The Adventures of Moana

Moana was everything that I look for in a Disney animated film, and pretty much everything that I might have wanted it to be.

I don't mean to bash on Frozen here because I do think that was a good movie, but Moana essentially fixed all of the complaints that I did have about Frozen, while otherwise going with a similar approach. Mainly I am talking about visuals here: the camera angles, the style and design of the animation, and simply whatever it is that you see within the frame.

Especially now that computer animation allows such realistic visuals, I always need there to be a reason that a film is animated instead of live action, otherwise you can just insert the talking snowman or the unicorn or whatever it is into a live action film using CG. Frozen had amazing animation on the characters' faces, but felt very visually sparse and uninteresting to me. Moana, however, was an animated film by design. The camera moves in its own unique style. While certain elements (like the water) are fairly realistic-looking, all of the visuals (from the characters to the landscapes and so on) have a cohesive and recognizable style. And there are sequences that only appear in animated films: the way that Maui's tattoos move and that one scene with all the cut-out figures. I love sequences like that in animation--and it seems like they've been disappearing from modern films, which I truly don't understand because, to me, this is the art of animation.

I see now why the music of Moana has been so well-received. It has a recognizable style, it's catchy, it always flows, and it perfectly moves along the story. New Disney classics right here. (The one possible exception is "Shiny," but maybe I just found that scene too long.)

Time to move on to story.

Moana shares some similarities with Pocahontas--except that it has less baggage because it depicts only one culture instead of two colliding. It's also perhaps smoother. As with Pocahontas, I love that this film shows respect for nature and even teaches children a little something: "Where You Are," for instance, describes the way that Moana's people use the different parts of a coconut for both food and tools. And Moana's love for the ocean and the ocean's recognition of her love (I, in turn, love the way the ocean kept lifting her back onto the boat) was both a sweet and important message, somewhat reminiscent of the "circle of life" theme from The Lion King.

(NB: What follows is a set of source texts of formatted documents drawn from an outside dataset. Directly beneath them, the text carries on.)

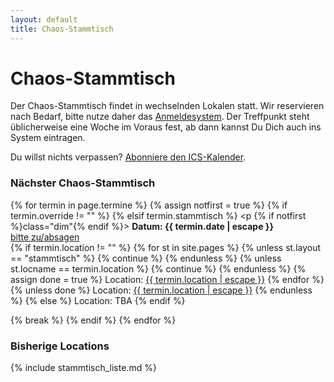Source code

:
 ```yaml
---
layout: default
title: Chaos-Stammtisch
---
```


# Chaos-Stammtisch

Der Chaos-Stammtisch findet in wechselnden Lokalen statt. Wir reservieren nach Bedarf, bitte nutze daher das [Anmeldesystem](yarpnarp.html). Der Treffpunkt steht üblicherweise eine Woche im Voraus fest, ab dann kannst Du Dich auch ins System eintragen.

Du willst nichts verpassen? [Abonniere den ICS-Kalender](c14h.ics).

<div itemscope itemtype="http://data-vocabulary.org/Event">
<h3>Nächster <span itemprop="summary">Chaos-Stammtisch</span></h3>

{% for termin in page.termine %}
	{% assign notfirst = true %}
	{% if termin.override != "" %}
	{% elsif termin.stammtisch %}
		<p {% if notfirst %}class="dim"{% endif %}>
		<b>Datum: <time itemprop="startDate" datetime="{{termin.date}}T19:00">{{ termin.date | escape }}</time></b><br>
		<a href="yarpnarp.html" itemprop="url">bitte zu/absagen</a><br/>
		{% if termin.location != "" %}
			{% for st in site.pages %}
				{% unless st.layout == "stammtisch" %}
					{% continue %}
				{% endunless %}
				{% unless st.locname == termin.location %}
					{% continue %}
				{% endunless %}
				{% assign done = true %}
				Location: <a href="{{ st.url }}" itemprop="location">{{ termin.location | escape }}</a>
        <span itemprop="geo" itemscope itemtype="http://data-vocabulary.org/Geo">
          <meta itemprop="latitude" content="{{st.lat}}" />
          <meta itemprop="longitude" content="{{st.lon}}" />
        </span>
			{% endfor %}
			{% unless done %}
				Location: <a href="stammtisch.html">{{ termin.location | escape }}</a>
			{% endunless %}
		{% else %}
			Location: TBA
		{% endif %}
		</p>
		{% break %}
	{% endif %}
{% endfor %}
</div>

### Bisherige Locations

{% include stammtisch_liste.md %}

What I also love is that Moana is not a rebel. I was talking about my thoughts about rebels in fiction a bit in my post on Mulan. Moana doesn't want to rush out to the ocean to spite her father or escape her life. She loves her father and she loves her island and she loves her people. I vastly appreciate that. Her love of the ocean is simply her love for one more element, and it's a love that she is eventually able to share with her family and her people, a love that she is able to remind them of. She restores balance, so to speak.

Moana is the title character of this film, but Maui is also quite central: they really are a duo, mostly equal in importance in the story. I didn't think that I would like Maui--but he surprised me. His character goes from appearing as a basic picture of arrogance to revealing a person who is searching, someone who is trying to fill a longtime void and to find recognition and to try and find that he is worthwhile. Though Moana is the one who physically goes on the journey, Maui is the one who goes on the emotional journey. Sure, Maui teaches Moana to sail--but Moana teaches Maui that he matters, simply because he is himself. It's a good theme that is often done in either a too flat or Hallmark way, but here it flowed well and realistically without appearing contrived or forced. Not only did I appreciate the theme; I also appreciated that it centered around a male character. Sure, I love a good female heroine--but let's not forget the male characters, either. Especially when it's a children's film, there ought to be both male and female characters for children to watch; you don't need to choose one or the other when there can be both.

The restoration of the island at the end of the film was very pretty, and Te Fiti reminded me of a dryad out of Narnia and the Pan, god-like figure in The Wind in the Willows both at once. She is Nature. And when you treat Nature with respect, good will come out of that.

I started this post talking about Frozen, so let's go back to Frozen to finish off, as well. People praised the theme of Frozen, for what it said about sisterly love and such. So I found myself wondering, after I got over simply enjoying Moana, what its central theme was. All the themes seemed like side themes rather than central themes--and then I realized that that's because Moana is primarily an adventure film. Sure, Moana learns some things along the way and teaches some things to others, but she basically just went on an adventure. And I love that. This film was an adventure, and I enjoyed the journey.